No point denying it, this week’s been a tough week for Labor. The Government has been determined to throw mud non-stop in order to distract from it’s own unfairness and chaos. In the midst of all that, we stood firm, defending pensioners and showing we weren’t afraid to stand up to the government on issues it arrogantly believes are its natural strengths.
That’s why this week’s #5and5 is probably more serious than usual. Here’s some information I think it’s important for you to have.
- On Tuesday, Bill made clear Labor will stand up for pensioners and fight against Tony Abbott's cuts to the pensions of hundreds of thousands of Australians. Watch Bill’s speech here.
Tony Abbott has tried to pretend his changes are aimed at millionaires, but here’s the real impact: a single aged pensioner who receives as little as $25,000 from superannuation income would lose $8,200 of their part pension.
- On Monday, Parliament House cleaners went on a 24 hour strike to protest against Tony Abbott's pay cuts to some of Australia’s lowest paid workers. Last year, Tony Abbott changed the rules determining the minimum wage for Commonwealth cleaners. At the time, he promised no cleaner’s pay would be reduced.
- The Budget hasn’t been in the media much this week, but every Labor MP is still fighting against it in the Parliament. On Thursday Bill gave a great speech about the Government’s attack on families: "This Coalition Government are out there claiming the budget is good news for families. If they think this is good news, I would hate to see what they think bad news is. NATSEM analysis shows that nearly one in two Australian families will be worse off.” You can watch Bill's whole speech here.
- This week, Labor Senators along with every member of the Senate cross bench voted to establish an inquiry into the handling of the letter sent to Attorney General, George Brandis, by Sydney siege gunman Man Monis, which was never handed over to the Commonwealth-NSW review into the tragedy.
- I know this one’s not very serious, but on Thursday Tony Abbott yelled in Parliament: “They’ve never done a single Turnbull”. It seems the Prime Minister has Turnbull on the mind. Someone yelled “Stop the Malcolms”, while I couldn’t help pointing out that Tony Abbott’s the only one who’s done a Turnbull. He did Turnbull in 2009.
- There is an important difference between paying people to breakup people smuggling syndicates, and paying people smugglers to turn their unsafe boats around. In Australia, police pay informants to breakup drug rings, they certainly don’t pay them to shift to the next suburb. Last week, both Julie Bishop and Peter Dutton ruled out the Australian Government paying people smugglers keep people on unsafe boats and smuggle them to Indonesia. This week, Tony Abbott refused to do the same, and as a result we now have a situation where people smugglers are hearing in the international media all they have to do is sail their boats to the closest Australian Customs vessel and they’ll be turned around with $5,000 in their pockets.
- The pension cuts are set to make it through the Senate after the Greens cut a deal with Tony Abbott. What did the Greens get in return?
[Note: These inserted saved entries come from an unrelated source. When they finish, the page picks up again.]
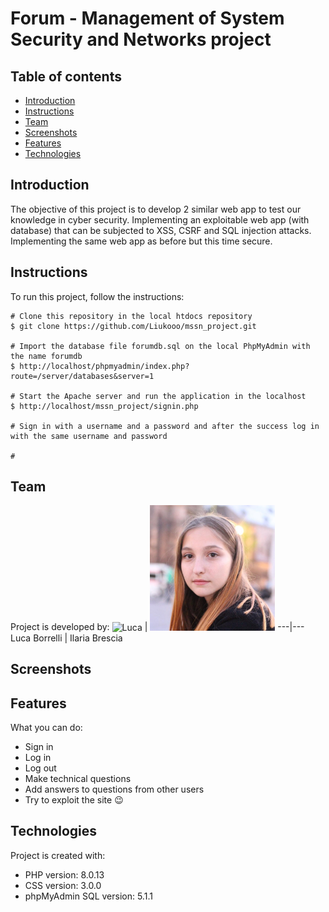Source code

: # Forum - Management of System Security and Networks project

## Table of contents
* [Introduction](#introduction)
* [Instructions](#instructions)
* [Team](#team)
* [Screenshots](#screenshots)
* [Features](#features)
* [Technologies](#technologies)

## Introduction
The objective of this project is to develop 2 similar web app to test our knowledge in cyber security. 
Implementing an exploitable web app (with database) that can be subjected to XSS, CSRF and SQL injection attacks.
Implementing the same web app as before but this time secure.

## Instructions
To run this project, follow the instructions:
```
# Clone this repository in the local htdocs repository
$ git clone https://github.com/Liukooo/mssn_project.git

# Import the database file forumdb.sql on the local PhpMyAdmin with the name forumdb
$ http://localhost/phpmyadmin/index.php?route=/server/databases&server=1

# Start the Apache server and run the application in the localhost
$ http://localhost/mssn_project/signin.php

# Sign in with a username and a password and after the success log in with the same username and password

# 
```

## Team
Project is developed by:
<a><img alt="Luca" title="Luca Borrelli" src="./img/luca.jpg" width="200"></a> | <a><img alt="Ilaria" title="Ilaria Brescia" src="./img/ila.jpg" width="200"></a>
---|---
Luca Borrelli | Ilaria Brescia

## Screenshots
<!-- ![signup](./img/signup.png)
![login](./img/login.png)
![home](./img/forum.png) 
![answers](./img/answers.png)-->

## Features
What you can do:
* Sign in
* Log in
* Log out
* Make technical questions
* Add answers to questions from other users
* Try to exploit the site :wink:

## Technologies
Project is created with:
* PHP version: 8.0.13
* CSS version: 3.0.0
* phpMyAdmin SQL version: 5.1.1

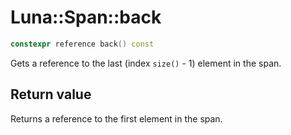 # Luna::Span::back

```c++
constexpr reference back() const
```

Gets a reference to the last (index `size()` - 1) element in the span. 



## Return value
Returns a reference to the first element in the span. 

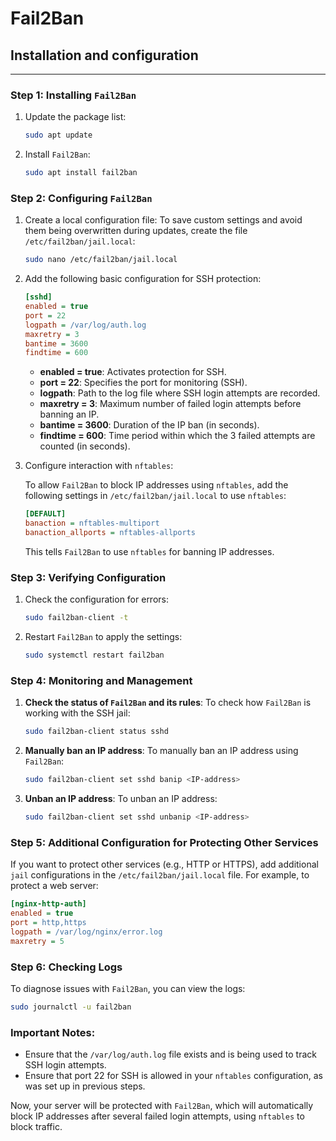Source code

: 
# Fail2Ban 

## Installation and configuration 

---

### Step 1: Installing `Fail2Ban`

1. Update the package list:
   ```bash
   sudo apt update
   ```

2. Install `Fail2Ban`:
   ```bash
   sudo apt install fail2ban
   ```

### Step 2: Configuring `Fail2Ban`

1. Create a local configuration file:
   To save custom settings and avoid them being overwritten during updates, create the file `/etc/fail2ban/jail.local`:

   ```bash
   sudo nano /etc/fail2ban/jail.local
   ```

2. Add the following basic configuration for SSH protection:
   
   ```ini
   [sshd]
   enabled = true
   port = 22
   logpath = /var/log/auth.log
   maxretry = 3
   bantime = 3600
   findtime = 600
   ```

   - **enabled = true**: Activates protection for SSH.
   - **port = 22**: Specifies the port for monitoring (SSH).
   - **logpath**: Path to the log file where SSH login attempts are recorded.
   - **maxretry = 3**: Maximum number of failed login attempts before banning an IP.
   - **bantime = 3600**: Duration of the IP ban (in seconds).
   - **findtime = 600**: Time period within which the 3 failed attempts are counted (in seconds).

3. Configure interaction with `nftables`:
   
   To allow `Fail2Ban` to block IP addresses using `nftables`, add the following settings in `/etc/fail2ban/jail.local` to use `nftables`:

   ```ini
   [DEFAULT]
   banaction = nftables-multiport
   banaction_allports = nftables-allports
   ```

   This tells `Fail2Ban` to use `nftables` for banning IP addresses.

### Step 3: Verifying Configuration

1. Check the configuration for errors:
   ```bash
   sudo fail2ban-client -t
   ```

2. Restart `Fail2Ban` to apply the settings:
   ```bash
   sudo systemctl restart fail2ban
   ```

### Step 4: Monitoring and Management

1. **Check the status of `Fail2Ban` and its rules**:
   To check how `Fail2Ban` is working with the SSH jail:
   ```bash
   sudo fail2ban-client status sshd
   ```

2. **Manually ban an IP address**:
   To manually ban an IP address using `Fail2Ban`:
   ```bash
   sudo fail2ban-client set sshd banip <IP-address>
   ```

3. **Unban an IP address**:
   To unban an IP address:
   ```bash
   sudo fail2ban-client set sshd unbanip <IP-address>
   ```

### Step 5: Additional Configuration for Protecting Other Services

If you want to protect other services (e.g., HTTP or HTTPS), add additional `jail` configurations in the `/etc/fail2ban/jail.local` file. For example, to protect a web server:

```ini
[nginx-http-auth]
enabled = true
port = http,https
logpath = /var/log/nginx/error.log
maxretry = 5
```

### Step 6: Checking Logs

To diagnose issues with `Fail2Ban`, you can view the logs:
```bash
sudo journalctl -u fail2ban
```

### Important Notes:

- Ensure that the `/var/log/auth.log` file exists and is being used to track SSH login attempts.
- Ensure that port 22 for SSH is allowed in your `nftables` configuration, as was set up in previous steps.

Now, your server will be protected with `Fail2Ban`, which will automatically block IP addresses after several failed login attempts, using `nftables` to block traffic.
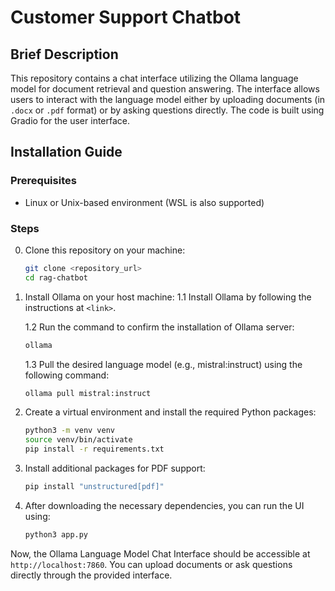 # Customer Support Chatbot 

## Brief Description
This repository contains a chat interface utilizing the Ollama language model for document retrieval and question answering. The interface allows users to interact with the language model either by uploading documents (in `.docx` or `.pdf` format) or by asking questions directly. The code is built using Gradio for the user interface.

## Installation Guide

### Prerequisites
- Linux or Unix-based environment (WSL is also supported)

### Steps
0. Clone this repository on your machine:
    ```bash
    git clone <repository_url>
    cd rag-chatbot
    ```

1. Install Ollama on your host machine:
    1.1 Install Ollama by following the instructions at `<link>`.
    
    1.2 Run the command to confirm the installation of Ollama server:
    ```bash
    ollama
    ```
    
    1.3 Pull the desired language model (e.g., mistral:instruct) using the following command:
    ```bash
    ollama pull mistral:instruct
    ```
    
2. Create a virtual environment and install the required Python packages:
    ```bash
    python3 -m venv venv
    source venv/bin/activate
    pip install -r requirements.txt
    ```

3. Install additional packages for PDF support:
    ```bash
    pip install "unstructured[pdf]"
    ```

4. After downloading the necessary dependencies, you can run the UI using:
    ```bash
    python3 app.py
    ```

Now, the Ollama Language Model Chat Interface should be accessible at `http://localhost:7860`. You can upload documents or ask questions directly through the provided interface.
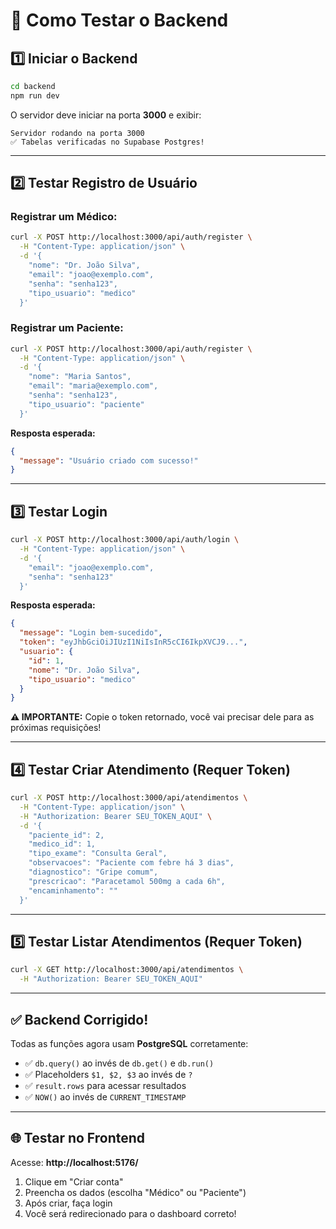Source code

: # 🧪 Como Testar o Backend

## 1️⃣ Iniciar o Backend

```bash
cd backend
npm run dev
```

O servidor deve iniciar na porta **3000** e exibir:
```
Servidor rodando na porta 3000
✅ Tabelas verificadas no Supabase Postgres!
```

---

## 2️⃣ Testar Registro de Usuário

### Registrar um Médico:
```bash
curl -X POST http://localhost:3000/api/auth/register \
  -H "Content-Type: application/json" \
  -d '{
    "nome": "Dr. João Silva",
    "email": "joao@exemplo.com",
    "senha": "senha123",
    "tipo_usuario": "medico"
  }'
```

### Registrar um Paciente:
```bash
curl -X POST http://localhost:3000/api/auth/register \
  -H "Content-Type: application/json" \
  -d '{
    "nome": "Maria Santos",
    "email": "maria@exemplo.com",
    "senha": "senha123",
    "tipo_usuario": "paciente"
  }'
```

**Resposta esperada:**
```json
{
  "message": "Usuário criado com sucesso!"
}
```

---

## 3️⃣ Testar Login

```bash
curl -X POST http://localhost:3000/api/auth/login \
  -H "Content-Type: application/json" \
  -d '{
    "email": "joao@exemplo.com",
    "senha": "senha123"
  }'
```

**Resposta esperada:**
```json
{
  "message": "Login bem-sucedido",
  "token": "eyJhbGciOiJIUzI1NiIsInR5cCI6IkpXVCJ9...",
  "usuario": {
    "id": 1,
    "nome": "Dr. João Silva",
    "tipo_usuario": "medico"
  }
}
```

**⚠️ IMPORTANTE:** Copie o token retornado, você vai precisar dele para as próximas requisições!

---

## 4️⃣ Testar Criar Atendimento (Requer Token)

```bash
curl -X POST http://localhost:3000/api/atendimentos \
  -H "Content-Type: application/json" \
  -H "Authorization: Bearer SEU_TOKEN_AQUI" \
  -d '{
    "paciente_id": 2,
    "medico_id": 1,
    "tipo_exame": "Consulta Geral",
    "observacoes": "Paciente com febre há 3 dias",
    "diagnostico": "Gripe comum",
    "prescricao": "Paracetamol 500mg a cada 6h",
    "encaminhamento": ""
  }'
```

---

## 5️⃣ Testar Listar Atendimentos (Requer Token)

```bash
curl -X GET http://localhost:3000/api/atendimentos \
  -H "Authorization: Bearer SEU_TOKEN_AQUI"
```

---

## ✅ Backend Corrigido!

Todas as funções agora usam **PostgreSQL** corretamente:
- ✅ `db.query()` ao invés de `db.get()` e `db.run()`
- ✅ Placeholders `$1, $2, $3` ao invés de `?`
- ✅ `result.rows` para acessar resultados
- ✅ `NOW()` ao invés de `CURRENT_TIMESTAMP`

---

## 🌐 Testar no Frontend

Acesse: **http://localhost:5176/**

1. Clique em "Criar conta"
2. Preencha os dados (escolha "Médico" ou "Paciente")
3. Após criar, faça login
4. Você será redirecionado para o dashboard correto!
An inquiry into retirement incomes will take submissions for an extra six weeks.
- Last week, Joe Hockey said the starting point for first home buyers is to "get a good job that pays good money”. According to The Australian Financial Review, to afford an average home in Sydney a first home buyer needs to earn $152,000. This week we asked Joe Hockey to name what these good jobs that pay good money are -- he had three minutes to answer and decided to not name a single one. You can apply for a good job that pays good money in Joe Hockey's office here.
- On Monday, Shadow Attorney General, Mark Dreyfus, moved a censure motion against Tony Abbott, Julie Bishop and George Brandis for misleading the Parliament and taking more than a week to correct the record over the Man Monis letter. What’s worse than the misleading of the Australian people and the Parliament, is the Government wouldn’t even allow the debate to occur. Instead they used their numbers in the House of Reps to gag Labor from speaking. That’s right the motion was about information being kept from the parliament and they responded by silencing the speakers.
- On Thursday, four Government MPs were counted as voting in the House of Representatives despite the fact that they weren't actually in the House of Representatives during the vote. I raised the fact there were only 74 Government members in the room voting yet the Coalition tellers had signed a sheet that said there were 78. Anthony Albanese asked the Deputy Speaker how this would appear in the official voting record. Would the last four names simply say 'Tory 1, Tory 2, Tory 3 and Tory 4?’ You can watch Albo here.
Finally, I have no way of adding to this. On Monday, Bronwyn Bishop gave advice to Gillian Triggs on when someone should resign from office for being too political. No, really she did.
PS: This week’s #5and5 song of the week will receive many complaints. I received praise when I offered up Pearl Jam. I’m not sure what reaction I’ll get for shifting to musical theatre. But when they count people as voting in a room when they aren’t even there, Empty Chairs at Empty Tables from Les Miserables seems perfect.